━━━━━ Material provided ━━━━━
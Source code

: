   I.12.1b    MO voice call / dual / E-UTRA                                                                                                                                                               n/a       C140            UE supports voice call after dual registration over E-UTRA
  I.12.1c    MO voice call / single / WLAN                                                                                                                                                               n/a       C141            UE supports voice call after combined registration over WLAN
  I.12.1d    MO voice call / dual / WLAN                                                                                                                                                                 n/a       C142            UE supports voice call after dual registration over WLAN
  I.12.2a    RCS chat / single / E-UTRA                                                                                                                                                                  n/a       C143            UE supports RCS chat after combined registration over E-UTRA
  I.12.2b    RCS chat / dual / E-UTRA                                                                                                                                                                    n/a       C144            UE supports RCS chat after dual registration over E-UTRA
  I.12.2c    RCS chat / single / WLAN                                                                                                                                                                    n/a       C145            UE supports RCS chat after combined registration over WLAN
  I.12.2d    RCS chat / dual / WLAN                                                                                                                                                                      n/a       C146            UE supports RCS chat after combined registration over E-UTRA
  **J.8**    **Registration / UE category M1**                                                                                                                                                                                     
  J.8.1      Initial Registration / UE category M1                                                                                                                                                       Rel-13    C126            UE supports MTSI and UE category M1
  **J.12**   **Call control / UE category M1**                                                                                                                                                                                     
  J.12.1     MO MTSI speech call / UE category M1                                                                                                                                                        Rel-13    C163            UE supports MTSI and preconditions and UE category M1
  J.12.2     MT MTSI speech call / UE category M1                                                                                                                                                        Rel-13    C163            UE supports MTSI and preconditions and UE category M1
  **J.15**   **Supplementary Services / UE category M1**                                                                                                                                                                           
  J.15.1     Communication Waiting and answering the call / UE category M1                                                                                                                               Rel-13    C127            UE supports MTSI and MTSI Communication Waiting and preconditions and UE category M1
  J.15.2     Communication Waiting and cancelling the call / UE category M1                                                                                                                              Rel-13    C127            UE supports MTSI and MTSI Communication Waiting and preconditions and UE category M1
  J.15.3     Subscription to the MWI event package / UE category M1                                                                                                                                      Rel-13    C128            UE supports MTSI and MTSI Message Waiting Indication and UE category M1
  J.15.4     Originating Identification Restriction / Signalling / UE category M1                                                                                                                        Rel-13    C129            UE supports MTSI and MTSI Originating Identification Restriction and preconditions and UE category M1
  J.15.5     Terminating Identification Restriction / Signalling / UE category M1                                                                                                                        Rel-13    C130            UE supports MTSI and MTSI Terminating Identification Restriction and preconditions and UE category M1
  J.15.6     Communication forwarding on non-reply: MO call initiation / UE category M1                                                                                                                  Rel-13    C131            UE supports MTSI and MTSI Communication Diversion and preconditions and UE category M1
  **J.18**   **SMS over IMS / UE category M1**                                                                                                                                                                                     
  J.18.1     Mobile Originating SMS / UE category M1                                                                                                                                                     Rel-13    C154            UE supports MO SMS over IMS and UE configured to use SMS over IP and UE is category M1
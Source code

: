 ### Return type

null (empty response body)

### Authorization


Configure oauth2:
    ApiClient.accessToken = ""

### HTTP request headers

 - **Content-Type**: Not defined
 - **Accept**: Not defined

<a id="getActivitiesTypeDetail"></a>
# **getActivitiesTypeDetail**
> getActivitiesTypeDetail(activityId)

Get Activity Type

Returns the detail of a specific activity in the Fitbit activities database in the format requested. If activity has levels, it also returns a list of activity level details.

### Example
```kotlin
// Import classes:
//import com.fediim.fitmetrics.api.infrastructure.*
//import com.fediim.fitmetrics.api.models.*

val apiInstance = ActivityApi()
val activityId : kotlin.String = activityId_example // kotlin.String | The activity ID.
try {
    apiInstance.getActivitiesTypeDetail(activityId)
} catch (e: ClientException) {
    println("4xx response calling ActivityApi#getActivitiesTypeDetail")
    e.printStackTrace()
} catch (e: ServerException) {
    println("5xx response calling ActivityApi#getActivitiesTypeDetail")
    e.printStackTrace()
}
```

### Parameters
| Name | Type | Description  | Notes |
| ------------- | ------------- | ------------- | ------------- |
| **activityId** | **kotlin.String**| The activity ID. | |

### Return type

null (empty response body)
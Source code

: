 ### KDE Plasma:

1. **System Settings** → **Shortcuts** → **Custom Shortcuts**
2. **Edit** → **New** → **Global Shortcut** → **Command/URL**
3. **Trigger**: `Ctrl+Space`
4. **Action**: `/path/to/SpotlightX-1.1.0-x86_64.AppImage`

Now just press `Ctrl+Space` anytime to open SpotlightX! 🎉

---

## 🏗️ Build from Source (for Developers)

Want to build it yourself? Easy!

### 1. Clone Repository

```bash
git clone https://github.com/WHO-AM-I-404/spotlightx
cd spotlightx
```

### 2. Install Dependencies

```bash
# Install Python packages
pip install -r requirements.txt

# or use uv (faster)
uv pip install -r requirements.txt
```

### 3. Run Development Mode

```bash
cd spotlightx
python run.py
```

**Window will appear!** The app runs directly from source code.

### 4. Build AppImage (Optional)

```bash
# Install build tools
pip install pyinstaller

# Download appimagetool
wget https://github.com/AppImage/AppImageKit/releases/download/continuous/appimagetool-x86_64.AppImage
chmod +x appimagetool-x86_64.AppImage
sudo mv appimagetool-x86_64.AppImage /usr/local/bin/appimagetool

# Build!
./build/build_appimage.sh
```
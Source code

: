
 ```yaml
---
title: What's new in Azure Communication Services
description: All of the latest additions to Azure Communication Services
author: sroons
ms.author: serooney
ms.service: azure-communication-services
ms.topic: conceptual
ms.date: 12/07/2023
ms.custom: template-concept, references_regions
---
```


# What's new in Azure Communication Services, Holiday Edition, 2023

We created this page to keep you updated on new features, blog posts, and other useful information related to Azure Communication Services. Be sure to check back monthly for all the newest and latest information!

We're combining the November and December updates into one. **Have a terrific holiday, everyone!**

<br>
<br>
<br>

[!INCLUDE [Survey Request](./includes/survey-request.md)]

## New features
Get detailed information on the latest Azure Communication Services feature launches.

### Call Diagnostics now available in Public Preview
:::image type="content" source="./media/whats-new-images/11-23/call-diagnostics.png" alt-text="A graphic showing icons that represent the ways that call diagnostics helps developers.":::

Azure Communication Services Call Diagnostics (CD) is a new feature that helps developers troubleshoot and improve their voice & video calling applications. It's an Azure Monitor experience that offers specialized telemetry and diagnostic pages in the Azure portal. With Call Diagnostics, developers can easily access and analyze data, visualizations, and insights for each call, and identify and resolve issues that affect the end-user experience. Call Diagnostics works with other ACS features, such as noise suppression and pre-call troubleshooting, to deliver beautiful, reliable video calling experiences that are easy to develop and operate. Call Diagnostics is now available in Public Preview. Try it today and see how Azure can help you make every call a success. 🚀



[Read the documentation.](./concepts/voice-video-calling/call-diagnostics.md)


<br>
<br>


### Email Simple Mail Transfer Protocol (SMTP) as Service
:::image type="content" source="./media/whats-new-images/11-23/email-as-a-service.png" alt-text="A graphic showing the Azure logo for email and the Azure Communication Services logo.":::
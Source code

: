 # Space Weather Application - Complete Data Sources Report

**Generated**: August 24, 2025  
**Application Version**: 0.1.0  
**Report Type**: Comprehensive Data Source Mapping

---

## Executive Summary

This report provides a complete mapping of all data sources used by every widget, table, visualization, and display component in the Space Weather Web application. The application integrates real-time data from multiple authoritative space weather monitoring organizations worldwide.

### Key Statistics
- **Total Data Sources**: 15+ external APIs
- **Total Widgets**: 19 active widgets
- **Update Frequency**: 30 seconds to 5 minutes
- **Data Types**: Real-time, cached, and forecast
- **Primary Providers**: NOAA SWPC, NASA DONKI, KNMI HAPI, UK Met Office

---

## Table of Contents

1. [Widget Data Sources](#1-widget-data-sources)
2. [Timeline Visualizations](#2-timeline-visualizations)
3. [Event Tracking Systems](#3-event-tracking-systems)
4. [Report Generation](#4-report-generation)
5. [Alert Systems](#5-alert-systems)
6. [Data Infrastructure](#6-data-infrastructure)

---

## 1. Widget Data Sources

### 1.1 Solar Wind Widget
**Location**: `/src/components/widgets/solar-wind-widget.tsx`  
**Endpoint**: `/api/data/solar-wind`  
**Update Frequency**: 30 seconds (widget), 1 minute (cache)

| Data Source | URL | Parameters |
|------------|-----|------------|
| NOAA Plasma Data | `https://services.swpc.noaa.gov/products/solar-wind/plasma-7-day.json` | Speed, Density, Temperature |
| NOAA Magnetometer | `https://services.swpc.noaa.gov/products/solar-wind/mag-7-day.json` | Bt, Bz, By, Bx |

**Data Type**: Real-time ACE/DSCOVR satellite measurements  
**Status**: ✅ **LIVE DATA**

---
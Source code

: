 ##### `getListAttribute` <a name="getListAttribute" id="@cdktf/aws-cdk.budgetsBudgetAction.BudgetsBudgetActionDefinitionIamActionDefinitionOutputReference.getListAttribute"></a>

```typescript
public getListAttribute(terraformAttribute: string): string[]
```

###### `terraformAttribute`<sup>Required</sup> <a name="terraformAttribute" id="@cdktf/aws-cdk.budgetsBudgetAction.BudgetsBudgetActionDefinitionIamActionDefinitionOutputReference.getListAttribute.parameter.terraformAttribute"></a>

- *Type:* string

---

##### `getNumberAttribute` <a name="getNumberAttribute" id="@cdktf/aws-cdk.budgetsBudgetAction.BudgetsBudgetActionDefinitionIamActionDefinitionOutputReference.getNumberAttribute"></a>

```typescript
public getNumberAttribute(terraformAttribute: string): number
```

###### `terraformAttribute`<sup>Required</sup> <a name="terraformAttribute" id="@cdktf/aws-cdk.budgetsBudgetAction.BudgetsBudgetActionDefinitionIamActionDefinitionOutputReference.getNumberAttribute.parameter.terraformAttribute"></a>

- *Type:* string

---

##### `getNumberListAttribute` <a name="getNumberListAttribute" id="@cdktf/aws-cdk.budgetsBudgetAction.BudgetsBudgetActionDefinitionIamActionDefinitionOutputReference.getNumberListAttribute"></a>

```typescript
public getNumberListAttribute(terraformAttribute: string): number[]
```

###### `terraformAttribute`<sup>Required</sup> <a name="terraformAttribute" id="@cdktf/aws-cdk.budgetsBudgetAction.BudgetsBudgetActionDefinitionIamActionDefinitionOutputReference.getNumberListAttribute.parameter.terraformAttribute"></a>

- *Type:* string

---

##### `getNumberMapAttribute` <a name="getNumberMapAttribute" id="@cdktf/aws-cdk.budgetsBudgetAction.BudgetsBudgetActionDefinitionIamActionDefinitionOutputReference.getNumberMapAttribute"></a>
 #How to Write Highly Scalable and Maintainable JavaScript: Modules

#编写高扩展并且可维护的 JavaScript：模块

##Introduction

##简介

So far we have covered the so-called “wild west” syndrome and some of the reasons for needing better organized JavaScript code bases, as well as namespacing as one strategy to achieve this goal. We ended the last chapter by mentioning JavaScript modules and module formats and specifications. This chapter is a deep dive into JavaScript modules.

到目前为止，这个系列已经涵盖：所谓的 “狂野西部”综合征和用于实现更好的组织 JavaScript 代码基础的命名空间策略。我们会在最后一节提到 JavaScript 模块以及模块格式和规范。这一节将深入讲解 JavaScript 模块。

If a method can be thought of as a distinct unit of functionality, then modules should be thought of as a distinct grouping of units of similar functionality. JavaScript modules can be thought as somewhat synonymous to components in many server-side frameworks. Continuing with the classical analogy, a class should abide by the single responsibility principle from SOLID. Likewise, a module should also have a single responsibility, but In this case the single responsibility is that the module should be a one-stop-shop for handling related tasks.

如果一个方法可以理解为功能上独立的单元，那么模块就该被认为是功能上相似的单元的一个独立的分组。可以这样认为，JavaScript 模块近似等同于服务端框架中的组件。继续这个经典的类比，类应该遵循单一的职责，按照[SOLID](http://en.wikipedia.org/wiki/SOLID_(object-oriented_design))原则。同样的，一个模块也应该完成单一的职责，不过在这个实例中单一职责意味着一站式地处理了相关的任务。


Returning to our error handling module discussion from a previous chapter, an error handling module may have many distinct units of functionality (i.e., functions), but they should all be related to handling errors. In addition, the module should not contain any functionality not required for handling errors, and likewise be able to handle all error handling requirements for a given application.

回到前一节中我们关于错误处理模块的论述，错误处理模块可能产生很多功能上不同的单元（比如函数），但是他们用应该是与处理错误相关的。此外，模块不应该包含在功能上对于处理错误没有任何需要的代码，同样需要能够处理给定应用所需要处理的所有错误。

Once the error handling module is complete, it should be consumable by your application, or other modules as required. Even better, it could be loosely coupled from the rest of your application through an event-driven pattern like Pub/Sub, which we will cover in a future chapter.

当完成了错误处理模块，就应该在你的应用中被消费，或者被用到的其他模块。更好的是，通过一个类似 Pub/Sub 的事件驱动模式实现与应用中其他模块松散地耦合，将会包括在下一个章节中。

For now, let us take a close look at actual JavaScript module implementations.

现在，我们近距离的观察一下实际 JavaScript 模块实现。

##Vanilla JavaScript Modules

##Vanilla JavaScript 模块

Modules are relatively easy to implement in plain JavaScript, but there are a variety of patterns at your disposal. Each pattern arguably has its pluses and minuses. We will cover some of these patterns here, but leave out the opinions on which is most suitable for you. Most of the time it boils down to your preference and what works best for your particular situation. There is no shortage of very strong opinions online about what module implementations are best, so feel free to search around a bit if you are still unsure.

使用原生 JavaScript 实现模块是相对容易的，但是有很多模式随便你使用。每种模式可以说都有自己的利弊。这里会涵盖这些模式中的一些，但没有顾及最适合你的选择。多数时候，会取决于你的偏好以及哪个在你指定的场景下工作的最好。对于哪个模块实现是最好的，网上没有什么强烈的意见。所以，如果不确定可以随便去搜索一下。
━━━━━
> **Prompt**
Reproduce, character for character, only the lines of the preceding data that start at the line with "Get Activity Type" and end at the line with "Name | Type", both included.

> **Exercise solution**
Get Activity Type

Returns the detail of a specific activity in the Fitbit activities database in the format requested. If activity has levels, it also returns a list of activity level details.

### Example
```kotlin
// Import classes:
//import com.fediim.fitmetrics.api.infrastructure.*
//import com.fediim.fitmetrics.api.models.*

val apiInstance = ActivityApi()
val activityId : kotlin.String = activityId_example // kotlin.String | The activity ID.
try {
    apiInstance.getActivitiesTypeDetail(activityId)
} catch (e: ClientException) {
    println("4xx response calling ActivityApi#getActivitiesTypeDetail")
    e.printStackTrace()
} catch (e: ServerException) {
    println("5xx response calling ActivityApi#getActivitiesTypeDetail")
    e.printStackTrace()
}
```

### Parameters
| Name | Type | Description  | Notes |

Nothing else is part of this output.